Mark finished his coffee and walked stiffly back to the cafe entrance, aware that the woman behind the counter was watching him. He ignored her and moved outside into the cold, standing just by the entrance. He looked out across the station, watching the milling passengers, trying to divert his thoughts from the inner battle within him. He tried to guess the occupation of a young executive type; a tall, good-­looking woman; a man and a woman with suitcases . . .

Come back.

A teenager with a duffle coat and college scarf; a young couple pushing a luggage trolley, looking bemused; a pensioner with a poodle . . .

Pass through. Enter.

No . . .

Two men in business suits engaged in animated conversation; three children dashing noisily into the newsagent to buy comics . . .

And then Mark saw the man in the black raincoat standing in the newsagent’s shop, watching him. Mark looked away instinctively, but when he glanced back again, the man was still watching. Only now, he had seen that Mark had noticed him and was moving away, pretending to be engrossed in the newspaper he was holding. Mark was taken aback by the intense look of sombre scrutiny on the man’s face. He was middle-­aged, stocky and with hair greying at the temples. But there was no mistaking the fact that he had been watching Mark with a keen and intense interest.

The stranger moved out of vision as Mark turned back into the cafe, bought another cup of coffee and returned to his seat, puzzled. Perhaps he was imagining it, after all. God knew, he was all to hell since the accident. Perhaps he was imagining now that people were watching him, another symptom of his emerging schizophrenia. What was it Dr Aynsley had said? . . . a paranoid obsession that people are talking about you behind your back. Perhaps that would be the next step . . .

Get up. Walk to the ticket barrier. Show your ticket to the inspector. Pass through.

Mark finished his coffee, rose creakily to his feet and saw that the woman behind the counter was drying cups on a ragged towel, watching curiously for his next move. He gave a small, rueful laugh as he left the cafe again. His new suspicions seemed to be proved right. The woman continued drying cups, shaking her head sadly.

Mark’s stomach was beginning to knot as he headed directly for the barrier, hoping that a line of passengers would not form at the last moment.

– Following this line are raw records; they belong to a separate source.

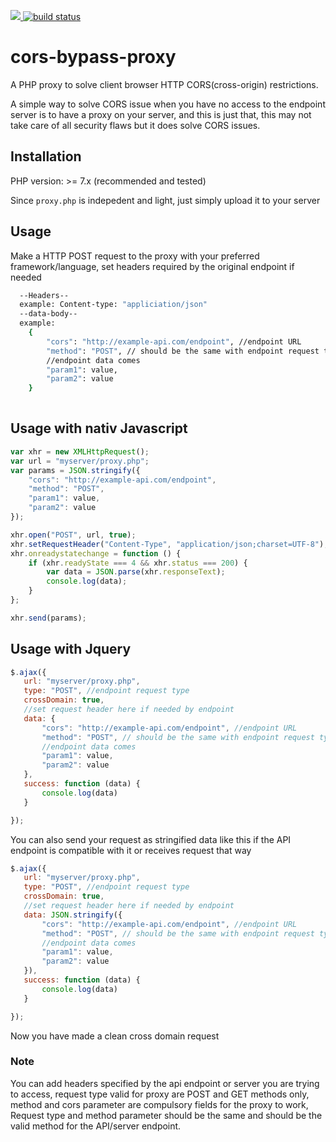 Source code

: <img src="https://img.shields.io/github/license/GeniusGeeek/cors-bypass-proxy" /><a href="https://circleci.com/gh/badges/shields/tree/master">
  <img src="https://img.shields.io/circleci/project/github/badges/shields/master" alt="build status"></a>
  # cors-bypass-proxy
A PHP proxy to solve client browser HTTP CORS(cross-origin) restrictions.

A simple way to solve CORS issue when you have no access to the endpoint server is to have a proxy on your server, and this is just that, this may not take care of all security flaws but it does solve CORS issues.

## Installation
  PHP version: >= 7.x (recommended and tested)

Since ```proxy.php``` is indepedent and light, just simply upload it to your server

## Usage
Make a HTTP POST request to the proxy with your preferred framework/language, set headers required by the original endpoint if needed

```bash
  --Headers--
  example: Content-type: "appliciation/json"
  --data-body--
  example:
    {
        "cors": "http://example-api.com/endpoint", //endpoint URL
        "method": "POST", // should be the same with endpoint request type
        //endpoint data comes
        "param1": value, 
        "param2": value
    }
    
```

## Usage with nativ Javascript

```javascript
var xhr = new XMLHttpRequest();
var url = "myserver/proxy.php";
var params = JSON.stringify({
    "cors": "http://example-api.com/endpoint",
    "method": "POST",
    "param1": value,
    "param2": value
});

xhr.open("POST", url, true);
xhr.setRequestHeader("Content-Type", "application/json;charset=UTF-8");
xhr.onreadystatechange = function () {
    if (xhr.readyState === 4 && xhr.status === 200) {
        var data = JSON.parse(xhr.responseText);
        console.log(data);
    }
};

xhr.send(params);


```
 ## Usage with Jquery
 
 ```javascript
 $.ajax({
    url: "myserver/proxy.php",
    type: "POST", //endpoint request type
    crossDomain: true,
    //set request header here if needed by endpoint
    data: {
        "cors": "http://example-api.com/endpoint", //endpoint URL
        "method": "POST", // should be the same with endpoint request type
        //endpoint data comes
        "param1": value, 
        "param2": value
    },
    success: function (data) {
        console.log(data)
    }

});
 ```
 You can also send your request as stringified data like this if the API endpoint is compatible with it or receives request that way
 
 ```javascript
 $.ajax({
    url: "myserver/proxy.php",
    type: "POST", //endpoint request type
    crossDomain: true,
    //set request header here if needed by endpoint
    data: JSON.stringify({
        "cors": "http://example-api.com/endpoint", //endpoint URL
        "method": "POST", // should be the same with endpoint request type
        //endpoint data comes
        "param1": value, 
        "param2": value
    }),
    success: function (data) {
        console.log(data)
    }

});
 ```
 
 
 Now you have made a clean cross domain request
 
 ### Note
You can add headers specified by the api endpoint or server you are trying to access, request type valid for proxy are POST and GET methods only, method and cors parameter are compulsory fields for the proxy to work, Request type and method parameter should be the same and should be the valid method for the API/server endpoint.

If that happened, and he had to wait he knew his nerve would break again. The walk from the cafe to the barrier seemed interminable; the methodical click-­click-­click of his walking stick as he moved seemed somehow amplified over the crowd noise. There were no passengers at the Platform Nine gate. This time he would do it, this time he would . . .

Turn back. For God’s sake, turn back.

Go on. Pass through.

Turn back. Turn back.

Oh, my God, my God, my God . . .

Come back . . .

I can do it. It’s easy. If I do it, then I’ll break this damned thing. It won’t have a hold over me any more.

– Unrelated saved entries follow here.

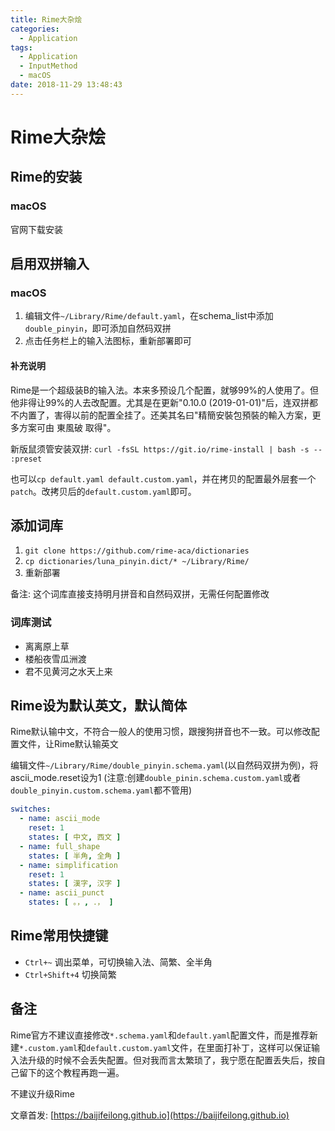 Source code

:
 ```yaml
---
title: Rime大杂烩
categories:
  - Application
tags:
  - Application
  - InputMethod
  - macOS
date: 2018-11-29 13:48:43
---
```


# Rime大杂烩

## Rime的安装

### macOS

官网下载安装

## 启用双拼输入

### macOS

1. 编辑文件`~/Library/Rime/default.yaml`，在schema_list中添加`double_pinyin`，即可添加自然码双拼
2. 点击任务栏上的输入法图标，重新部署即可

#### 补充说明

Rime是一个超级装B的输入法。本来多预设几个配置，就够99%的人使用了。但他非得让99%的人去改配置。尤其是在更新"0.10.0 (2019-01-01)"后，连双拼都不内置了，害得以前的配置全挂了。还美其名曰"精簡安裝包預裝的輸入方案，更多方案可由 東風破 取得"。

新版鼠须管安装双拼: `curl -fsSL https://git.io/rime-install | bash -s -- :preset`

也可以`cp default.yaml default.custom.yaml`，并在拷贝的配置最外层套一个`patch`。改拷贝后的`default.custom.yaml`即可。

<!--more-->

## 添加词库

1. `git clone https://github.com/rime-aca/dictionaries`
2. `cp dictionaries/luna_pinyin.dict/* ~/Library/Rime/`
3. 重新部署

备注: 这个词库直接支持明月拼音和自然码双拼，无需任何配置修改

### 词库测试

- 离离原上草
- 楼船夜雪瓜洲渡
- 君不见黄河之水天上来

## Rime设为默认英文，默认简体

Rime默认输中文，不符合一般人的使用习惯，跟搜狗拼音也不一致。可以修改配置文件，让Rime默认输英文

编辑文件`~/Library/Rime/double_pinyin.schema.yaml`(以自然码双拼为例)，将ascii_mode.reset设为1 (注意:创建`double_pinin.schema.custom.yaml`或者`double_pinyin.custom.schema.yaml`都不管用)

```yaml
switches:
  - name: ascii_mode
    reset: 1
    states: [ 中文, 西文 ]
  - name: full_shape
    states: [ 半角, 全角 ]
  - name: simplification
    reset: 1
    states: [ 漢字, 汉字 ]
  - name: ascii_punct
    states: [ 。，, ．， ]
```

## Rime常用快捷键

- `Ctrl+~` 调出菜单，可切换输入法、简繁、全半角
- `Ctrl+Shift+4` 切换简繁

## 备注

Rime官方不建议直接修改`*.schema.yaml`和`default.yaml`配置文件，而是推荐新建`*.custom.yaml`和`default.custom.yaml`文件，在里面打补丁，这样可以保证输入法升级的时候不会丢失配置。但对我而言太繁琐了，我宁愿在配置丢失后，按自己留下的这个教程再跑一遍。

不建议升级Rime

文章首发: [https://baijifeilong.github.io](https://baijifeilong.github.io)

And then Mark saw the stranger again.

He was standing underneath one of the arches, just off to Mark’s right, and scrutinising him as intently as before. The sight sheared through Mark’s resolve with devastating effect. He was four yards from the gate, in no-­man’s-­land, and the terror which stalked there had found him again.

Get away. Get away.

His nerve gone, Mark turned sharply and headed for the exit, feeling the stranger’s eyes boring into his back. The hope which Dr Aynsley had instilled in him seemed a distant and bitter memory. Mark had been wrong. Things were not as black as they had been before. They were worse.